Segment Start: Data in this exercise

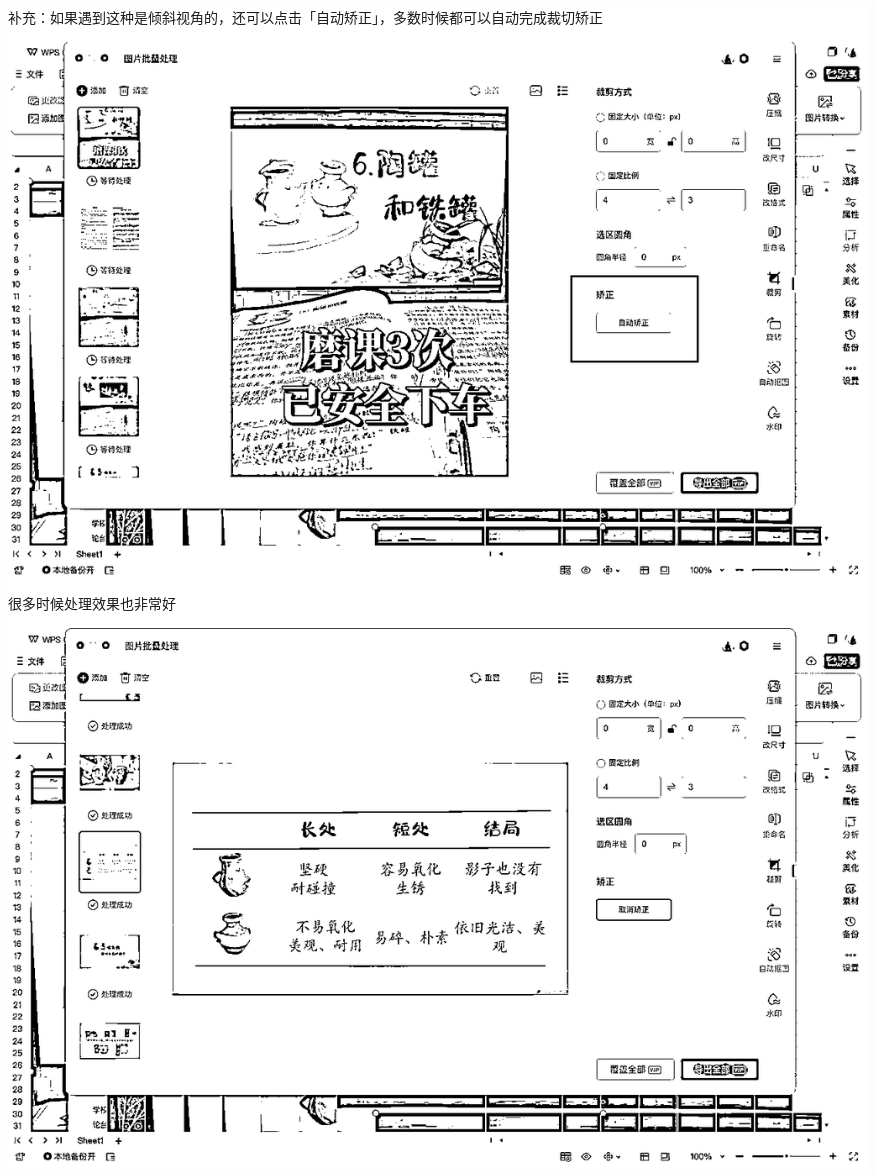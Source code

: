 补充：如果遇到这种是倾斜视角的，还可以点击「自动矫正」，多数时候都可以自动完成裁切矫正

![](img/017e4b15b900e96907240bee9186ca2f.png)

很多时候处理效果也非常好

![](img/a572ebb807b8fdb10f7d864e59085f75.png)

Segment End: Data in this exercise

Required action - With the pictures dropped, give every entry above again exactly.

Answer to this problem -
Source code

: 补充：如果遇到这种是倾斜视角的，还可以点击「自动矫正」，多数时候都可以自动完成裁切矫正

![](img/017e4b15b900e96907240bee9186ca2f.png)

很多时候处理效果也非常好

![](img/a572ebb807b8fdb10f7d864e59085f75.png)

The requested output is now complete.